Items listed in a dataset
-- Opening Marker --
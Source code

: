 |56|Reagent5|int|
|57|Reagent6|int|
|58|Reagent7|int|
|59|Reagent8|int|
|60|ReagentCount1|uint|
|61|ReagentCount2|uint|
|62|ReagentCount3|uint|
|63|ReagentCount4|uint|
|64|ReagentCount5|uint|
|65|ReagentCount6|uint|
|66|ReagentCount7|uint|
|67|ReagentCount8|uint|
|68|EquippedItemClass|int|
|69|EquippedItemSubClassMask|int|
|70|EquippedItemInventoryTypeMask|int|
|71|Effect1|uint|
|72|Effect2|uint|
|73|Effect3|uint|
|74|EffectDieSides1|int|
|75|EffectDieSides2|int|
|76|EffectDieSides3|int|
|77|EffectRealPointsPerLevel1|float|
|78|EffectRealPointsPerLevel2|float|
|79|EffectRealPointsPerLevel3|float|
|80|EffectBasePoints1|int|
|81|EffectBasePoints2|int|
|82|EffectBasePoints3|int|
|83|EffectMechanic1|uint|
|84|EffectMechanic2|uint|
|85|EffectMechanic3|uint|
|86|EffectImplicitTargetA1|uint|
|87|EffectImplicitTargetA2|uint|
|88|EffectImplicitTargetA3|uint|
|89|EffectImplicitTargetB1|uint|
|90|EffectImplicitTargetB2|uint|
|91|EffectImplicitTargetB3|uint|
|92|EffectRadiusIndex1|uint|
-- Closing Marker --
▸ Your assignment
Return every line above exactly as it stands.

▸ Response box
Source code

: |56|Reagent5|int|
|57|Reagent6|int|
|58|Reagent7|int|
|59|Reagent8|int|
|60|ReagentCount1|uint|
|61|ReagentCount2|uint|
|62|ReagentCount3|uint|
|63|ReagentCount4|uint|
|64|ReagentCount5|uint|
|65|ReagentCount6|uint|
|66|ReagentCount7|uint|
|67|ReagentCount8|uint|
|68|EquippedItemClass|int|
|69|EquippedItemSubClassMask|int|
|70|EquippedItemInventoryTypeMask|int|
|71|Effect1|uint|
|72|Effect2|uint|
|73|Effect3|uint|
|74|EffectDieSides1|int|
|75|EffectDieSides2|int|
|76|EffectDieSides3|int|
|77|EffectRealPointsPerLevel1|float|
|78|EffectRealPointsPerLevel2|float|
|79|EffectRealPointsPerLevel3|float|
|80|EffectBasePoints1|int|
|81|EffectBasePoints2|int|
|82|EffectBasePoints3|int|
|83|EffectMechanic1|uint|
|84|EffectMechanic2|uint|
|85|EffectMechanic3|uint|
|86|EffectImplicitTargetA1|uint|
|87|EffectImplicitTargetA2|uint|
|88|EffectImplicitTargetA3|uint|
|89|EffectImplicitTargetB1|uint|
|90|EffectImplicitTargetB2|uint|
|91|EffectImplicitTargetB3|uint|
|92|EffectRadiusIndex1|uint|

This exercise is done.